How would you go about getting traction? - static47
http://harperlindsey.com/2011/01/13/how-would-you-go-about-getting-traffic/

======
fezzl
-Make the featured Swayable centered and prominent.

-Put the stream somewhere else, it's distracting.

-Move on to another featured Swayable once I voted on the current one.

-Most importantly, this part: "reveal the results | see the comments | add a comment | flag this Swayable embed on your site | Swayable URL: <http://swy.bz/VZDYop> | share" is overwhelming. I would replace them with Like and Tweet buttons with provocative titles (e.g. "John thinks that Britney Spears is better than Lady Gaga! What do you think?").

------
deckardt
This is definitely a chicken-and-egg problem. Until you get more users, you're
not going to get the really interesting sways.

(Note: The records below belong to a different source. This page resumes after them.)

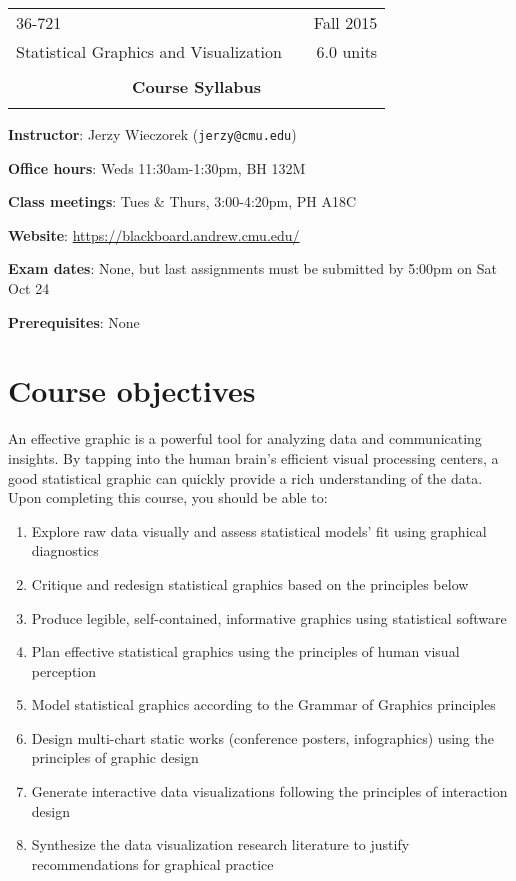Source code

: \documentclass[12pt]{article}
\begin{document}
\begin{table}\centering
\begin{tabular*}{6.5in}{@{\extracolsep{\fill}}|llr|} \hline
36-721 & \hspace*{0.5 in} & Fall 2015 \\
Statistical Graphics and Visualization & & 6.0 units \\
 & & \\
\multicolumn{3}{|c|}{
{{\large {\bf Course Syllabus}}}} \\
 & & \\ \hline
\end{tabular*}
\end{table}

\textbf{Instructor}: Jerzy Wieczorek (\texttt{jerzy@cmu.edu})

\textbf{Office hours}: Weds 11:30am-1:30pm, BH 132M

\textbf{Class meetings}: Tues \& Thurs, 3:00-4:20pm, PH A18C

\textbf{Website}: \url{https://blackboard.andrew.cmu.edu/}

\textbf{Exam dates}: None, but last assignments must be submitted by 5:00pm on Sat Oct 24

\textbf{Prerequisites}: None

\section*{Course objectives}
An effective graphic is a powerful tool for analyzing data and communicating insights. By tapping into the human brain's efficient visual processing centers, a good statistical graphic can quickly provide a rich understanding of the data.
Upon completing this course, you should be able to:
\begin{enumerate}
	\item Explore raw data visually and assess statistical models' fit using graphical diagnostics
	\item Critique and redesign statistical graphics based on the principles below
	\item Produce legible, self-contained, informative graphics using statistical software
	\item Plan effective statistical graphics using the principles of human visual perception
	\item Model statistical graphics according to the Grammar of Graphics principles
	\item Design multi-chart static works (conference posters, infographics) using the principles of graphic design
	\item Generate interactive data visualizations following the principles of interaction design
	\item Synthesize the data visualization research literature to justify recommendations for graphical practice
\end{enumerate}
\end{document}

You definitely want to make sure you create a feature to determine which users
have the most sway.

Ways to get traction: Find things that people vote on now. With March Madness
coming up, maybe do something around that? Or well known debates with
passionate online communities?

------
danielrhodes
This is definitely a website where the main reward is getting feedback. The
more feedback each individual gets, the more likely that person will return.
Therefore, the best thing that one can do in this situation is to forget about
traction and features and focus 100% on community building.